You may have heard the words “mildew” and “mould” used as if they are identical, but mildew is actually a type of mould, and is typically less harmful than the black growth it gets confused with.
To check whether mildew is present, apply a few drops of household chlorine bleach to an affected area. Mildew will lighten or disappear within a few minutes, while dirt will remain. If this happens, the good news is that the paint has not deteriorated and the mildew can be removed.
Possible Causes of Mildew
- Using lower quality paints, which may not be formulated for mildew resistance.
- Painting in damp, dark areas that have little access to sunlight or dry air.
- Not priming a surface prior to painting.
- Painting over a substrate or coating from which mildew has not been removed.
How to Remove Mildew
- Never paint over mildew—it will grow through new paint, which will make subsequent cleaning and maintenance even more difficult.
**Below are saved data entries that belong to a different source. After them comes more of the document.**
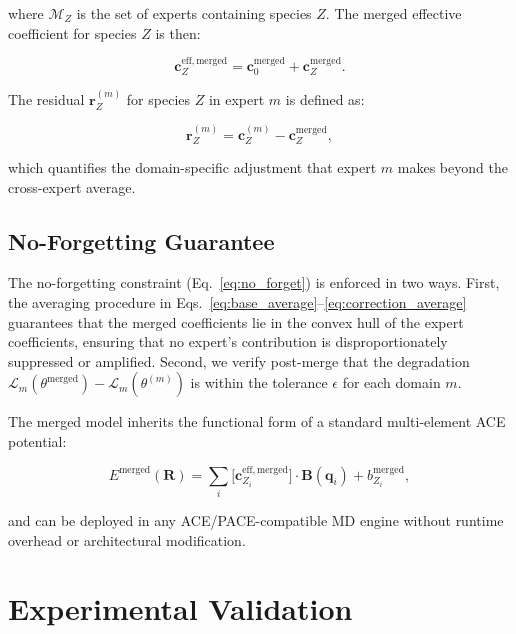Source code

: \documentclass[twoside,prb,aps,floatfix,superscriptaddress,longbibliography]{revtex4-2}
\newcommand{\cZ}{\mathbf{c}_{Z}}
\newcommand{\cb}{\mathbf{c}_{0}}
\begin{document}
where $\mathcal{M}_Z$ is the set of experts containing species $Z$. The merged effective coefficient for species $Z$ is then:

\begin{equation}
\cZ^{\mathrm{eff,merged}} = \cb^{\mathrm{merged}} + \cZ^{\mathrm{merged}}.
\label{eq:merged_effective}
\end{equation}

The residual $\mathbf{r}_Z^{(m)}$ for species $Z$ in expert $m$ is defined as:

\begin{equation}
\mathbf{r}_Z^{(m)} = \cZ^{(m)} - \cZ^{\mathrm{merged}},
\label{eq:residual}
\end{equation}

which quantifies the domain-specific adjustment that expert $m$ makes beyond the cross-expert average.

\subsection{No-Forgetting Guarantee}

The no-forgetting constraint (Eq.~\eqref{eq:no_forget}) is enforced in two ways. First, the averaging procedure in Eqs.~\eqref{eq:base_average}--\eqref{eq:correction_average} guarantees that the merged coefficients lie in the convex hull of the expert coefficients, ensuring that no expert's contribution is disproportionately suppressed or amplified. Second, we verify post-merge that the degradation $\mathcal{L}_m(\theta^{\mathrm{merged}}) - \mathcal{L}_m(\theta^{(m)})$ is within the tolerance $\epsilon$ for each domain $m$.

The merged model inherits the functional form of a standard multi-element ACE potential:

\begin{equation}
E^{\mathrm{merged}}(\mathbf{R}) = \sum_i \big[ \mathbf{c}_{Z_i}^{\mathrm{eff,merged}} \big] \cdot \mathbf{B}(\mathbf{q}_i) + b_{Z_i}^{\mathrm{merged}},
\label{eq:merged_deploy}
\end{equation}

and can be deployed in any ACE/PACE-compatible MD engine without runtime overhead or architectural modification.

\section{Experimental Validation}
\label{sec:results}
\end{document}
- Wash the affected surface with a mixture of household bleach and water - three parts water to one part bleach - or with a household cleanser designed to kill mildew.
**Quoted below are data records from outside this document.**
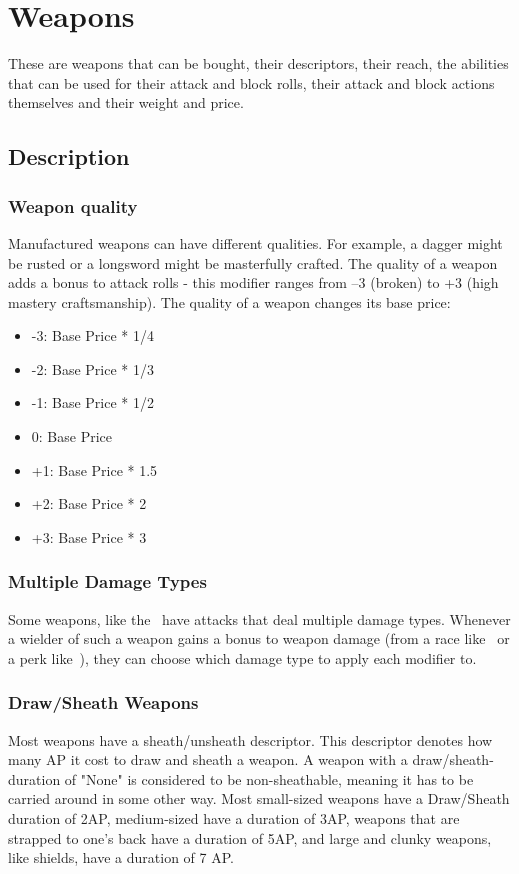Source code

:\chapter{Weapons}\label{ch:weapons}
These are weapons that can be bought, their descriptors, their reach, the abilities that can be used for their attack and block rolls, their attack and block actions themselves and their weight and price.\\
\section{Description}\label{sec:weaponDescription}
\subsection{Weapon quality}\label{subsec:weaponQuality}
Manufactured weapons can have different qualities.
For example, a dagger might be rusted or a longsword might be masterfully crafted.
The quality of a weapon adds a bonus to attack rolls - this modifier ranges from --3 (broken) to +3 (high mastery craftsmanship).
The quality of a weapon changes its base price:\\

\begin{itemize}
    \item -3: Base Price * 1/4
    \item -2: Base Price * 1/3
    \item -1: Base Price * 1/2
    \item 0: Base Price
    \item +1: Base Price * 1.5
    \item +2: Base Price * 2
    \item +3: Base Price * 3
\end{itemize}

\subsection{Multiple Damage Types}\label{subsec:multipleDamageTypeWeapons}
Some weapons, like the~ have attacks that deal multiple damage types.
Whenever a wielder of such a weapon gains a bonus to weapon damage (from a race like~ or a perk like~), they can choose which damage type to apply each modifier to.

\subsection{Draw/Sheath Weapons}\label{subsec:sheathWeapons}
Most weapons have a sheath/unsheath descriptor.
This descriptor denotes how many AP it cost to draw and sheath a weapon.
A weapon with a draw/sheath-duration of "None" is considered to be non-sheathable, meaning it has to be carried around in some other way.
Most small-sized weapons have a Draw/Sheath duration of 2AP, medium-sized have a duration of 3AP, weapons that are strapped to one's back have a duration of 5AP, and large and clunky weapons, like shields, have a duration of 7 AP.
- Scrub the affected surface with a soft brush.
- Rinse thoroughly with clean water.
How to Prevent Mildew
- Use a high quality, mildew resistant paint, such as Aura® Bath & Spa, our choice for a mildew resistant paint for bathrooms.
- Clean and sanitize surfaces prior to painting whether mildew is visible or not. For interiors, wash walls thoroughly using the 3:1 household bleach solution. Home exteriors can be power washed using the same solution. Thoroughly rinse surfaces after and allow to dry.
- For interiors, install ceiling fans, exhaust fans, or dehumidifiers in rooms that are susceptible to mildew growth, such as bathrooms, laundry rooms, and kitchens. For exteriors, allow for as much sunlight towards the painted areas as possible, and redirect moisture sources, such as dripping air conditioners, misdirected sprinklers and leaky gutters.